On Thu., 21 May 2020, 4:09 am Jim J. Jewett, <jimjjewett@gmail.com> wrote:
David Mertz wrote:

> Fwiw, I don't think it changes my order, but 'strict' is a better word than
> 'equal' in all those places. I'd subtract 0.1 from each of those votes if
> they used "equal".

I would say that 'equal' is worse than 'strict'. but 'strict' is also wrong. 

Zipping to a potentially infinite sequence -- like a manual enumerate --
isn't wrong.  It may be the less common case, but it isn't wrong.  Using
'strict' implies that there is something sloppy about the data in, for
example, cases like Stephen J. Turnbull's lagged time series.

Unfortunately, the best I can come up with is 'same_length', or possibly
'equal_len' or 'equal_length'.  While those are better semantically, they
are also slightly too long or awkward.  I would personally still consider
'same_length' the least bad option.

Reading this thread and the current PEP, the main question I had was whether it might be better to flip the sense of the flag and call it "truncate".

So the status quo would be "truncate=True", while the ValueError could be requested by passing an explicit "truncate=False".

Draft documentation paragraph:

zip() can be used to combine iterables of different lengths, including combining finite iterables with infinite iterators. By default, the output iterator is implicitly truncated to produce the same number of items as the shortest input iterable. Setting *truncate* to false disables this implicit truncation and raises ValueError instead. Note that if this ValueError is raised an additional item will have been consumed from any iterators listed before the shortest iterator (or from the second listed iterator if the first iterator is the shortest one).

To pad shorter input iterables rather than truncating the output or raising ValueError, see itertools.zip_longest.

The conceptual idea here is that the "truncate" flag name would technically be a shorter mnemonic for "truncate_silently", so clearing it gives you an exception rather enabling padding behaviour.

Flipping the sense of the flag also means that "truncate=True" will appear in IDE tooltips as part of the function signature, providing significantly more information than "strict=False" would.

That improved self-documentation then becomes what I would consider the strongest argument in favour of the flag-based approach: providing more information up-front to users regarding the actual behaviour of the builtin, rather than having them incorrectly assume that mismatched input iterator lengths will raise an exception.

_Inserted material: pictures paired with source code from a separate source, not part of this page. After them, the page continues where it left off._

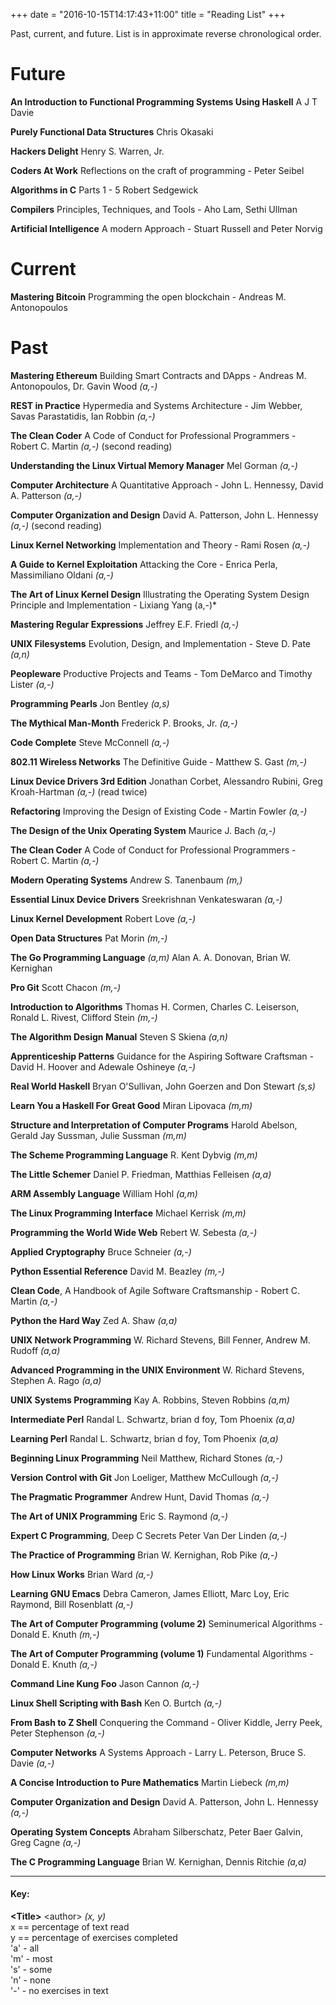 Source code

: +++
date = "2016-10-15T14:17:43+11:00"
title = "Reading List"
+++

Past, current, and future. List is in approximate reverse chronological order.

# Future

**An Introduction to Functional Programming Systems Using Haskell**
A J T Davie

**Purely Functional Data Structures**
Chris Okasaki
 
**Hackers Delight**
Henry S. Warren, Jr.

**Coders At Work** Reflections on the craft of programming -
Peter Seibel

**Algorithms in C** Parts 1 - 5
Robert Sedgewick

**Compilers** Principles, Techniques, and Tools -
Aho Lam, Sethi Ullman

**Artificial Intelligence** A modern Approach -
Stuart Russell and Peter Norvig

# Current

**Mastering Bitcoin** Programming the open blockchain -
Andreas M. Antonopoulos

# Past

**Mastering Ethereum** Building Smart Contracts and DApps -
Andreas M. Antonopoulos, Dr. Gavin Wood *(a,-)*

**REST in Practice** Hypermedia and Systems Architecture -
Jim Webber, Savas Parastatidis, Ian Robbin *(a,-)*

**The Clean Coder** A Code of Conduct for Professional Programmers -
Robert C. Martin *(a,-)* (second reading) 

**Understanding the Linux Virtual Memory Manager**
Mel Gorman *(a,-)*

**Computer Architecture** A Quantitative Approach -
John L. Hennessy, David A. Patterson *(a,-)*

**Computer Organization and Design**
David A. Patterson, John L. Hennessy *(a,-)* (second reading) 

**Linux Kernel Networking** Implementation and Theory -
Rami Rosen  *(a,-)*

**A Guide to Kernel Exploitation** Attacking the Core -
Enrica Perla, Massimiliano Oldani *(a,-)*

**The Art of Linux Kernel Design** Illustrating the Operating System
  Design Principle and Implementation - Lixiang Yang  (a,-)*

**Mastering Regular Expressions**
Jeffrey E.F. Friedl *(a,-)*

**UNIX Filesystems** Evolution, Design, and Implementation -
Steve D. Pate *(a,n)*

**Peopleware** Productive Projects and Teams -
Tom DeMarco and Timothy Lister *(a,-)*

**Programming Pearls** Jon Bentley *(a,s)*

**The Mythical Man-Month**
Frederick P. Brooks, Jr. *(a,-)*

**Code Complete** Steve McConnell *(a,-)*

**802.11 Wireless Networks** The Definitive Guide -
Matthew S. Gast *(m,-)*

**Linux Device Drivers 3rd Edition**
Jonathan Corbet, Alessandro Rubini, Greg Kroah-Hartman *(a,-)* (read twice)

**Refactoring** Improving the Design of Existing Code -
Martin Fowler *(a,-)*

**The Design of the Unix Operating System**
Maurice J. Bach *(a,-)*

**The Clean Coder** A Code of Conduct for Professional Programmers -
Robert C. Martin *(a,-)*

**Modern Operating Systems**
Andrew S. Tanenbaum *(m,)*

**Essential Linux Device Drivers**
Sreekrishnan Venkateswaran *(a,-)*

**Linux Kernel Development**
Robert Love *(a,-)*

**Open Data Structures**
Pat Morin *(m,-)*

**The Go Programming Language** *(a,m)*
Alan A. A. Donovan, Brian W. Kernighan

**Pro Git** Scott Chacon *(m,-)*

**Introduction to Algorithms**
Thomas H. Cormen, Charles C. Leiserson, Ronald L. Rivest, Clifford Stein *(m,-)*

**The Algorithm Design Manual**
Steven S Skiena *(a,n)*

**Apprenticeship Patterns** Guidance for the Aspiring Software Craftsman -
David H. Hoover and Adewale Oshineye *(a,-)*

**Real World Haskell**
Bryan O'Sullivan, John Goerzen and Don Stewart *(s,s)*

**Learn You a Haskell For Great Good**
Miran Lipovaca *(m,m)*

**Structure and Interpretation of Computer Programs**
Harold Abelson, Gerald Jay Sussman, Julie Sussman *(m,m)*

**The Scheme Programming Language**
R. Kent Dybvig *(m,m)*

**The Little Schemer**
Daniel P. Friedman, Matthias Felleisen *(a,a)*

**ARM Assembly Language**
William Hohl *(a,m)*

**The Linux Programming Interface**
Michael Kerrisk *(m,m)*

**Programming the World Wide Web**
Rebert W. Sebesta *(a,-)*

**Applied Cryptography**
Bruce Schneier *(a,-)*

**Python Essential Reference**
David M. Beazley *(m,-)*

**Clean Code**, A Handbook of Agile Software Craftsmanship -
Robert C. Martin *(a,-)*

**Python the Hard Way**
Zed A. Shaw *(a,a)*

**UNIX Network Programming**
W. Richard Stevens, Bill Fenner, Andrew M. Rudoff *(a,a)*

**Advanced Programming in the UNIX Environment**
W. Richard Stevens, Stephen A. Rago *(a,a)*

**UNIX Systems Programming**
Kay A. Robbins, Steven Robbins *(a,m)*

**Intermediate Perl**
Randal L. Schwartz, brian d foy, Tom Phoenix *(a,a)*

**Learning Perl**
Randal L. Schwartz, brian d foy, Tom Phoenix *(a,a)*

**Beginning Linux Programming**
Neil Matthew, Richard Stones *(a,-)*

**Version Control with Git**
Jon Loeliger, Matthew McCullough *(a,-)*

**The Pragmatic Programmer**
Andrew Hunt, David Thomas *(a,-)*

**The Art of UNIX Programming**
Eric S. Raymond *(a,-)*

**Expert C Programming**, Deep C Secrets
Peter Van Der Linden *(a,-)*

**The Practice of Programming**
Brian W. Kernighan, Rob Pike *(a,-)*

**How Linux Works**
Brian Ward *(a,-)*

**Learning GNU Emacs**
Debra Cameron, James Elliott, Marc Loy, Eric Raymond, Bill Rosenblatt *(a,-)*

**The Art of Computer Programming (volume 2)** Seminumerical Algorithms -
Donald E. Knuth *(m,-)*

**The Art of Computer Programming (volume 1)** Fundamental Algorithms -
Donald E. Knuth *(a,-)*

**Command Line Kung Foo**
Jason Cannon *(a,-)*

**Linux Shell Scripting with Bash**
Ken O. Burtch *(a,-)*

**From Bash to Z Shell** Conquering the Command -
Oliver Kiddle, Jerry Peek, Peter Stephenson *(a,-)*

**Computer Networks** A Systems Approach -
Larry L. Peterson, Bruce S. Davie *(a,-)*

**A Concise Introduction to Pure Mathematics**
Martin Liebeck *(m,m)*

**Computer Organization and Design**
David A. Patterson, John L. Hennessy *(a,-)*

**Operating System Concepts**
Abraham Silberschatz, Peter Baer Galvin, Greg Cagne *(a,-)*

**The C Programming Language**
Brian W. Kernighan, Dennis Ritchie *(a,a)*

----------------------


#### Key:  

**\<Title\>** \<author\> *(x, y)*  
x == percentage of text read  
y == percentage of exercises completed  
'a' - all  
'm' - most  
's' - some  
'n' - none  
'-' - no exercises in text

Side note: this idea pairs nicely with the "zip(itr, itr, ir)" idiom for non-overlapping data windows, as it makes it straightforward to request an exception if the last data tuple has values missing (without the flag, the idiom silently discards incomplete trailing data).


P.S. I had the opportunity to read the thread from beginning to end after belatedly catching some of the messages out of context, and FWIW, I started out assuming I would strongly favour the itertools function option, and surprised myself by favouring the flag option (albeit inverted) by the time I reached the end.